Task details —
Straight copy, no pictures: transcribe each entry as it stands.

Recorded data
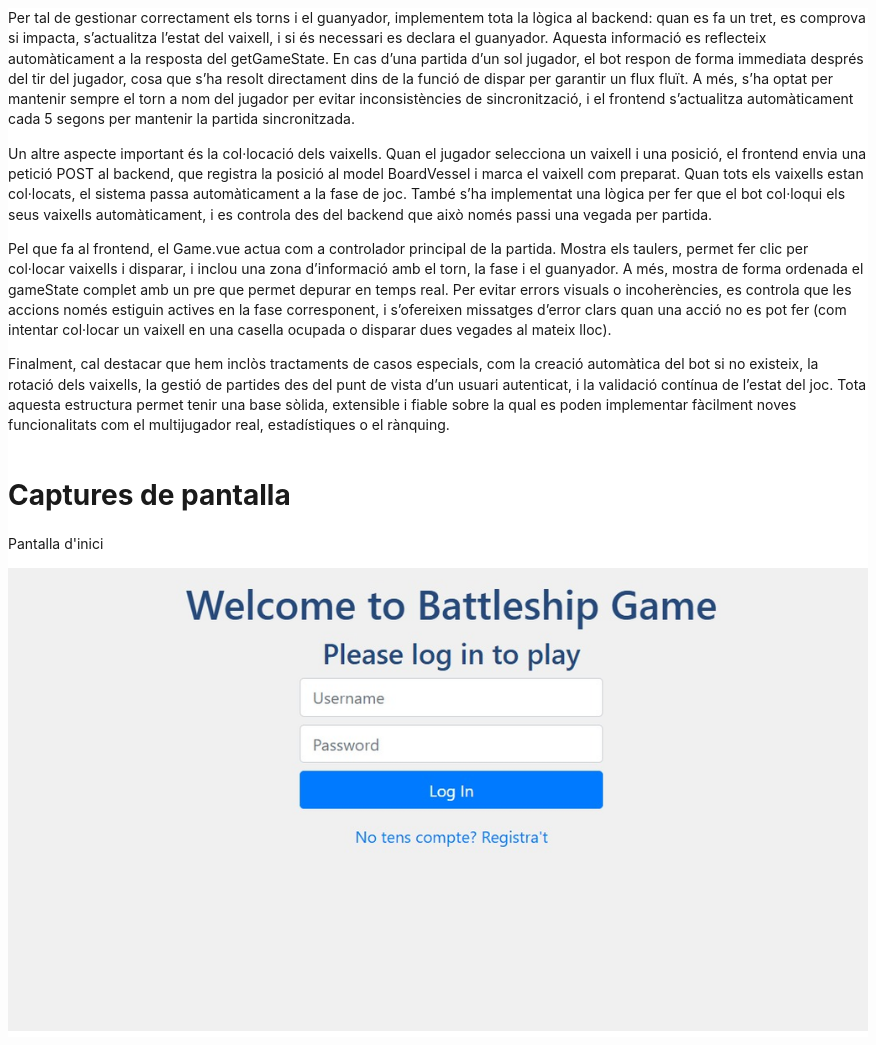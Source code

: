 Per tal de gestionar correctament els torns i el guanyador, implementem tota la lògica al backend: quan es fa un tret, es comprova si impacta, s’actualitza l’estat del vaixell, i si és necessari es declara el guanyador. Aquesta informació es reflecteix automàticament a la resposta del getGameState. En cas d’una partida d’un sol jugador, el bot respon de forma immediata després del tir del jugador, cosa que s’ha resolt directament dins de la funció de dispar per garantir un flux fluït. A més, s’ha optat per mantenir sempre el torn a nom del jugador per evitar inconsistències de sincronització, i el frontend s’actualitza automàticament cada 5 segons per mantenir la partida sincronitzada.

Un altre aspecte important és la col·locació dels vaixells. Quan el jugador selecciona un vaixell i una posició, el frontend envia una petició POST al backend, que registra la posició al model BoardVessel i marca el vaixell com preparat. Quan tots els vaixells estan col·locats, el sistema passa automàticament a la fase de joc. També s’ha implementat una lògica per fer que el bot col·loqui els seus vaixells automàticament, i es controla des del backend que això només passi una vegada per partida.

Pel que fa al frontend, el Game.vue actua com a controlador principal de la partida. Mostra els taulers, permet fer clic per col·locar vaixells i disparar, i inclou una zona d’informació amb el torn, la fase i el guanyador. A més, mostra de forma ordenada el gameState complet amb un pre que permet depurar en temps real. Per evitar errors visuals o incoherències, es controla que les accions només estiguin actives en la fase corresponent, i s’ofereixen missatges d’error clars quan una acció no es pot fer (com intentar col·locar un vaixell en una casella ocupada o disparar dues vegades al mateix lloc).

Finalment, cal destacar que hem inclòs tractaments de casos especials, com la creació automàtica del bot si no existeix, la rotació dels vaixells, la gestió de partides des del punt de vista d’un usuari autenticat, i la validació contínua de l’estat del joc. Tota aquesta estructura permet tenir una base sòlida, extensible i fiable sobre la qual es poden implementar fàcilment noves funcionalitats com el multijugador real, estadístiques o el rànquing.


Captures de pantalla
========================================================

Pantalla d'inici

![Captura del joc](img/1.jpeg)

Solution below —
Source code

: Per tal de gestionar correctament els torns i el guanyador, implementem tota la lògica al backend: quan es fa un tret, es comprova si impacta, s’actualitza l’estat del vaixell, i si és necessari es declara el guanyador. Aquesta informació es reflecteix automàticament a la resposta del getGameState. En cas d’una partida d’un sol jugador, el bot respon de forma immediata després del tir del jugador, cosa que s’ha resolt directament dins de la funció de dispar per garantir un flux fluït. A més, s’ha optat per mantenir sempre el torn a nom del jugador per evitar inconsistències de sincronització, i el frontend s’actualitza automàticament cada 5 segons per mantenir la partida sincronitzada.

Un altre aspecte important és la col·locació dels vaixells. Quan el jugador selecciona un vaixell i una posició, el frontend envia una petició POST al backend, que registra la posició al model BoardVessel i marca el vaixell com preparat. Quan tots els vaixells estan col·locats, el sistema passa automàticament a la fase de joc. També s’ha implementat una lògica per fer que el bot col·loqui els seus vaixells automàticament, i es controla des del backend que això només passi una vegada per partida.

Pel que fa al frontend, el Game.vue actua com a controlador principal de la partida. Mostra els taulers, permet fer clic per col·locar vaixells i disparar, i inclou una zona d’informació amb el torn, la fase i el guanyador. A més, mostra de forma ordenada el gameState complet amb un pre que permet depurar en temps real. Per evitar errors visuals o incoherències, es controla que les accions només estiguin actives en la fase corresponent, i s’ofereixen missatges d’error clars quan una acció no es pot fer (com intentar col·locar un vaixell en una casella ocupada o disparar dues vegades al mateix lloc).

Finalment, cal destacar que hem inclòs tractaments de casos especials, com la creació automàtica del bot si no existeix, la rotació dels vaixells, la gestió de partides des del punt de vista d’un usuari autenticat, i la validació contínua de l’estat del joc. Tota aquesta estructura permet tenir una base sòlida, extensible i fiable sobre la qual es poden implementar fàcilment noves funcionalitats com el multijugador real, estadístiques o el rànquing.


Captures de pantalla
========================================================

Pantalla d'inici

![Captura del joc](img/1.jpeg)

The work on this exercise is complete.